WHAT YOU NEED TO DO –
Repeat exactly the line containing "of the data" and every line after it in the entries, and nothing besides.
BEGIN EXERCISE INPUT
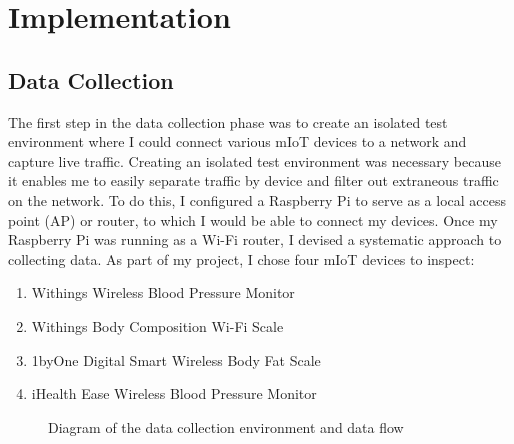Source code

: \section{Implementation}

\subsection{Data Collection}

The first step in the data collection phase was to create an isolated test environment where I could connect various mIoT devices to a network and capture live traffic. Creating an isolated test environment was necessary because it enables me to easily separate traffic by device and filter out extraneous traffic on the network. To do this, I configured a Raspberry Pi to serve as a local access point (AP) or router, to which I would be able to connect my devices. Once my Raspberry Pi was running as a Wi-Fi router, I devised a systematic approach to collecting data. As part of my project, I chose four mIoT devices to inspect:

\begin{enumerate}
  \item Withings Wireless Blood Pressure Monitor
  \item Withings Body Composition Wi-Fi Scale
  \item 1byOne Digital Smart Wireless Body Fat Scale
  \item iHealth Ease Wireless Blood Pressure Monitor
\end{enumerate}

\begin{figure}
  \caption{Diagram of the data collection environment and data flow}
  \centering
\end{figure}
END EXERCISE INPUT
WORKED SOLUTION –
  \caption{Diagram of the data collection environment and data flow}
  \centering
\end{figure}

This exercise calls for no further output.